§ Your task:
Wherever the word "push" occurs in the lines below, copy the whole line.

§ Data extract:
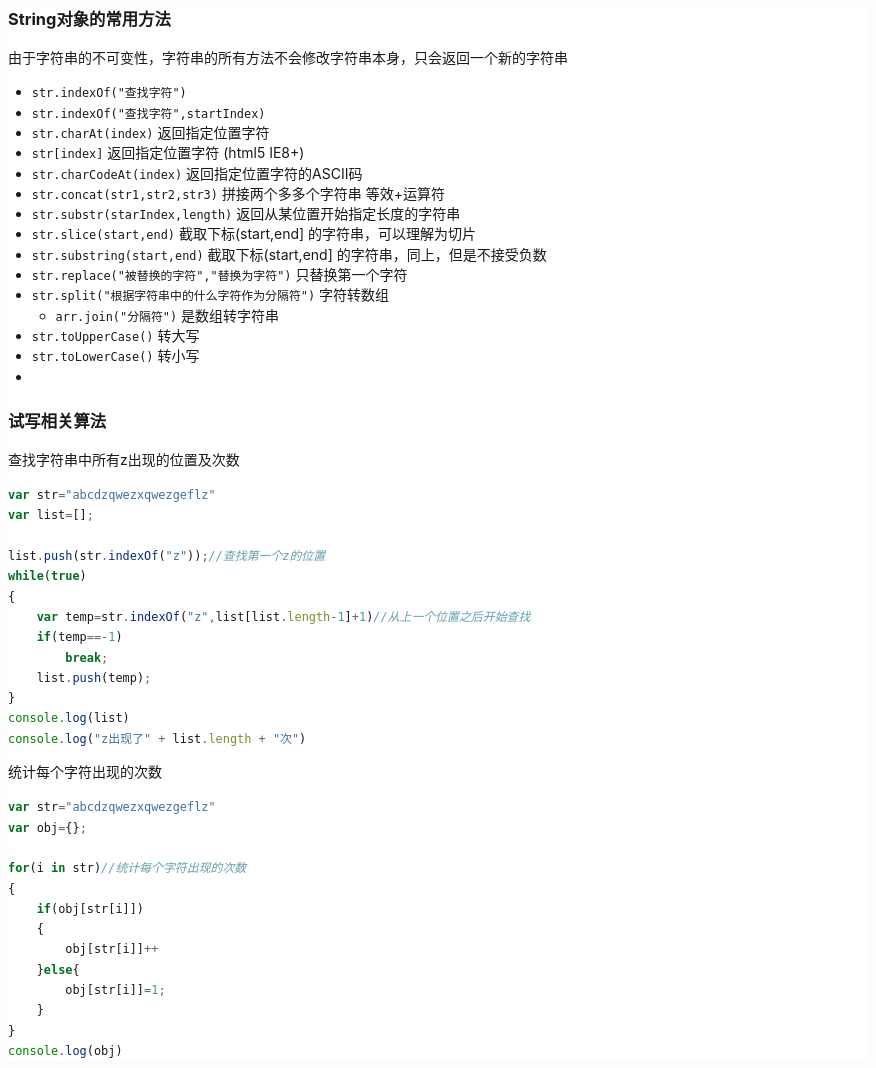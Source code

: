### String对象的常用方法

由于字符串的不可变性，字符串的所有方法不会修改字符串本身，只会返回一个新的字符串

- `str.indexOf("查找字符")`
- `str.indexOf("查找字符",startIndex)`
- `str.charAt(index)` 返回指定位置字符
- `str[index]` 返回指定位置字符 (html5 IE8+)
- `str.charCodeAt(index)` 返回指定位置字符的ASCII码
- `str.concat(str1,str2,str3)` 拼接两个多多个字符串 等效+运算符
- `str.substr(starIndex,length)` 返回从某位置开始指定长度的字符串
- `str.slice(start,end)` 截取下标(start,end] 的字符串，可以理解为切片
- `str.substring(start,end)` 截取下标(start,end] 的字符串，同上，但是不接受负数
- `str.replace("被替换的字符","替换为字符")`  只替换第一个字符  
- `str.split("根据字符串中的什么字符作为分隔符")` 字符转数组
  - `arr.join("分隔符")` 是数组转字符串
- `str.toUpperCase()` 转大写
- `str.toLowerCase()` 转小写
-

### 试写相关算法

查找字符串中所有z出现的位置及次数

```js
var str="abcdzqwezxqwezgeflz"
var list=[];

list.push(str.indexOf("z"));//查找第一个z的位置
while(true)
{
    var temp=str.indexOf("z",list[list.length-1]+1)//从上一个位置之后开始查找
    if(temp==-1)
        break;
    list.push(temp);
}
console.log(list)
console.log("z出现了" + list.length + "次")
```

统计每个字符出现的次数

```js
var str="abcdzqwezxqwezgeflz"
var obj={};

for(i in str)//统计每个字符出现的次数
{
    if(obj[str[i]])
    {
        obj[str[i]]++
    }else{
        obj[str[i]]=1;
    }
}
console.log(obj)
```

§ Output of the task:
list.push(str.indexOf("z"));//查找第一个z的位置
    list.push(temp);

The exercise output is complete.